Романо снова ощупал его взглядом, острой болью пронзившим душу Веба. Ему самому уже начинало казаться, что как боец и человек чести он уже не столь безупречен, как прежде. Не сказав больше ни слова, Романо вышел. Но Веб предпочел бы, чтобы тот обругал его, а не ушел вот так — молча.
Веб выждал несколько минут, потом открыл дверь.
— Ты чего это вылез в коридор с вещами? — спросил удивленный охранник.
— Меня врачи выписали. Не знаешь, что ли?
— Первый раз слышу. Мне об этом никто не говорил.
Веб продемонстрировал ему свою забинтованную руку.
— Правительство не слишком охотно оплачивает больничные счета в дорогом госпитале из-за какой-то царапины на руке, а я не собираюсь доплачивать за это из собственного кармана. — Веб не знал охранника лично, но тот, похоже, к подобным вещам относился с пониманием. Поэтому Веб не стал дожидаться его ответа, а повернулся и пошел по коридору. Он знал, что и у охранника нет полномочий на его задержание. Единственное, что он может, — это сообщить своему начальству о том, что больной ушел. И он скорее всего сделает это прямо сейчас, хотя причина ухода Веба, вполне возможно, и представляется ему уважительной.

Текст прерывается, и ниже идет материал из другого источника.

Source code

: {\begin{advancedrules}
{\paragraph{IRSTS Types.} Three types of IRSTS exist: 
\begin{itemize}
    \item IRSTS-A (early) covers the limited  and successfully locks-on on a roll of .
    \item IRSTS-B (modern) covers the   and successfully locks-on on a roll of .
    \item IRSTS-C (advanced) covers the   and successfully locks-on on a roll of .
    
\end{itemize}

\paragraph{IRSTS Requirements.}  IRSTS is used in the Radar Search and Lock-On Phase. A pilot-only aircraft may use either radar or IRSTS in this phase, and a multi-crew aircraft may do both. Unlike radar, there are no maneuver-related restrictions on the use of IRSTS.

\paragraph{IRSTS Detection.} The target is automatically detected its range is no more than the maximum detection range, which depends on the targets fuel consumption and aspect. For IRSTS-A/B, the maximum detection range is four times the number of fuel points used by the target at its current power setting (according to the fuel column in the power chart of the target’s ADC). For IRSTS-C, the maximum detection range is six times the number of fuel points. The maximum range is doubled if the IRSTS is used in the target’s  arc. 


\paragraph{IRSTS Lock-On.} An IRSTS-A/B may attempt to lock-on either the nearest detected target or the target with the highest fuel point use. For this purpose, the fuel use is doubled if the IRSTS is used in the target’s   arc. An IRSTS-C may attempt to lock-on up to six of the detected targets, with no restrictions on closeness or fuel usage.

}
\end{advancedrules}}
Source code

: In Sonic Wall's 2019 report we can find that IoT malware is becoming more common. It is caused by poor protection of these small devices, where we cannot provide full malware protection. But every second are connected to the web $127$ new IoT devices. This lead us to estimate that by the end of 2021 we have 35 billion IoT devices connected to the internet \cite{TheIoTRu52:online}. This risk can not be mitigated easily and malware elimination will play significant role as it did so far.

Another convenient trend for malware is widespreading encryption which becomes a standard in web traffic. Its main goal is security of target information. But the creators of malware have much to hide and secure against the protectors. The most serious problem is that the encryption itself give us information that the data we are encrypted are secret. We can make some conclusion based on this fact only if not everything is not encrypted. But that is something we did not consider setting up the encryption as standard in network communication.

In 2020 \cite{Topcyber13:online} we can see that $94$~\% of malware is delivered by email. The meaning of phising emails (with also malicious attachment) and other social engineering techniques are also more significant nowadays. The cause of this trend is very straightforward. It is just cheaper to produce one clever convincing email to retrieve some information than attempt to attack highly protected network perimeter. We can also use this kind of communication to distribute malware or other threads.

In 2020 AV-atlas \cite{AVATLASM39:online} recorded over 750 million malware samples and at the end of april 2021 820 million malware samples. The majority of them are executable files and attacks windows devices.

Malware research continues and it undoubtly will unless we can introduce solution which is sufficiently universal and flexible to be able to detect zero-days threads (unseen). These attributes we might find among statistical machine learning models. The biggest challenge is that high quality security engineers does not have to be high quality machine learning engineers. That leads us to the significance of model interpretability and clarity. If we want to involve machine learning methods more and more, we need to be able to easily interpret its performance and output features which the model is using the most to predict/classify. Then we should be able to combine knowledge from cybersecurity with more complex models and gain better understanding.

Веб нырнул в боковой выход, нашел телефон, позвонил приятелю и через час уже входил на территорию своего ранчо, которое было построено лет тридцать назад и располагалось в тихом пригороде Вудбридж в штате Виргиния. Переодевшись в джинсы, мягкие туфли и синий свитер с отложным воротом, он сорвал с больной руки бинт и марлю и заклеил рану куском пластыря из домашней аптечки. Он не хотел, чтобы его рана бросалась в глаза и люди выражали ему сочувствие — по крайней мере теперь, когда шестеро его друзей лежали в морге.
Потом он прослушал записи на автоответчике своего телефона. Ничего важного, но он знал, что скоро все изменится. Он отпер ящик стола, вынул оттуда девятимиллиметровый пистолет и сунул в пустую кобуру на брючном ремне. Этот новенький пистолет, стандартный СРБ, который обычно использовался для практических стрельб в специальных тирах, еще нужно было пристрелять. Тем не менее Вебу пришлось взять именно эту пушку, поскольку его обычное вооружение забрали на экспертизу. Кроме того, ему дали подписать бумагу о неразглашении и потребовали от него написать объяснительную. Хотя это была стандартная процедура и он проделывал ее уже, наверное, сто раз, в душе у него появилось неприятное чувство, которое, вероятно, было сродни тому, что испытывает преступник, давший подписку о невыезде. Но как бы то ни было, ходить безоружным даже у себя на ранчо он не собирался. Работа в штурмовой группе настолько повлияла на его психику, что ему чудились недоброжелатели даже среди малых детей и выгуливающих их старушек. Это, если угодно, была профессиональная паранойя, значительно обострившаяся после того, что произошло с его товарищами.